WHAT TO WORK ON>
Everything from the line containing "when expressed in cartesian coordinates." through the end of the data below should be copied exactly, with no other lines.

-- RECORDS TO USE follows --

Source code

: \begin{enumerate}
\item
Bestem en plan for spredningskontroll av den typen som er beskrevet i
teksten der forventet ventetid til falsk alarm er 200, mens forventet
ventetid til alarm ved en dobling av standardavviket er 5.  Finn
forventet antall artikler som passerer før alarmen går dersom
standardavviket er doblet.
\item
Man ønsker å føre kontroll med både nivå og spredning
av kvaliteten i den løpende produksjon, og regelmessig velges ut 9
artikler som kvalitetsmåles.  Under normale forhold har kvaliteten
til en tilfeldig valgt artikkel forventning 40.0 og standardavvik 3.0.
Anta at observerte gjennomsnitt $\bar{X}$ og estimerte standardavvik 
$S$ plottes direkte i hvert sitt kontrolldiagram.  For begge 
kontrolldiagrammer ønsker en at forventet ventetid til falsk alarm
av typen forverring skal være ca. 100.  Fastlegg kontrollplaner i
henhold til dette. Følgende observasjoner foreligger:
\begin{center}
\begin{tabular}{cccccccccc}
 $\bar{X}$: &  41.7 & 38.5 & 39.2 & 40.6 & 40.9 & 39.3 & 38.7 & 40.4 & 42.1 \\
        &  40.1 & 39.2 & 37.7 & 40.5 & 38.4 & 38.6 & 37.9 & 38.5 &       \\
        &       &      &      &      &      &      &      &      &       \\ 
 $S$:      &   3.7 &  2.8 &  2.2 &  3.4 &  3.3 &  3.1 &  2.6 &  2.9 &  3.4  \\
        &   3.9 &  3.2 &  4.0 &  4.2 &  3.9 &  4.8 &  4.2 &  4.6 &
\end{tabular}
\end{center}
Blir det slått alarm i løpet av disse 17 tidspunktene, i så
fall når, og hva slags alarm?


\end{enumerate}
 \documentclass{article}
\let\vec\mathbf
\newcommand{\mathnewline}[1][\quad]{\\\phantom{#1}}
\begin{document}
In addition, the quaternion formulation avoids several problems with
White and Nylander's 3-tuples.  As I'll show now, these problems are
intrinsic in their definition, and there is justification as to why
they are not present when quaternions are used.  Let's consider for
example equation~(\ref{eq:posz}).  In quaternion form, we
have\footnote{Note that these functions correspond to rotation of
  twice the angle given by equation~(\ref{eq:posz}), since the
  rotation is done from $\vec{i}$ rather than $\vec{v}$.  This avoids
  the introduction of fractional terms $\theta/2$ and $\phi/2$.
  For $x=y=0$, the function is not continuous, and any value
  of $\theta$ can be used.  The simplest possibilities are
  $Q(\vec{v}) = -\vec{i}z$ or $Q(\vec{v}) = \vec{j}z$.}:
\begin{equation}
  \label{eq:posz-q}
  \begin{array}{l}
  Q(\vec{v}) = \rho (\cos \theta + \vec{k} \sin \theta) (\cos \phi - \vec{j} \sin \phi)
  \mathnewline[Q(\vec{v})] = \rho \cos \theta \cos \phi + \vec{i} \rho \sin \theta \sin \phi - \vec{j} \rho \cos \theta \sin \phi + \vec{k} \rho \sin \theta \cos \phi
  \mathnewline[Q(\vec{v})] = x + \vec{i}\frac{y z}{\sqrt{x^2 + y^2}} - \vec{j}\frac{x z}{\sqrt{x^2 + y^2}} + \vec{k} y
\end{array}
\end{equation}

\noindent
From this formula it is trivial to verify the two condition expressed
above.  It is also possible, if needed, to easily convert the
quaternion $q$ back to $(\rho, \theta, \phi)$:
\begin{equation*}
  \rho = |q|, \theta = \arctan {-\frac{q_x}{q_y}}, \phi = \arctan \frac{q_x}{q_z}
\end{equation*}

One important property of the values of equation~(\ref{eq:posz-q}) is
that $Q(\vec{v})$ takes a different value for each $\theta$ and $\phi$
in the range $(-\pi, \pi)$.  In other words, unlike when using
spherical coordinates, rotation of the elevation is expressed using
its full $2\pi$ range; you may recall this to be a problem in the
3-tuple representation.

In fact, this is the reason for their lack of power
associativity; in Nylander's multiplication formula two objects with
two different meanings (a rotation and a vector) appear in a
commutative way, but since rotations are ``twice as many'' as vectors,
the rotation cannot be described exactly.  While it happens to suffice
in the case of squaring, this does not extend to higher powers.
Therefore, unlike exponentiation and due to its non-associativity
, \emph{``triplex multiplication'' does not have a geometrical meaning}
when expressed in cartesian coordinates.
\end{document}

-- RECORDS TO USE concluded --

RESULT FOR THIS EXERCISE>
when expressed in cartesian coordinates.
\end{document}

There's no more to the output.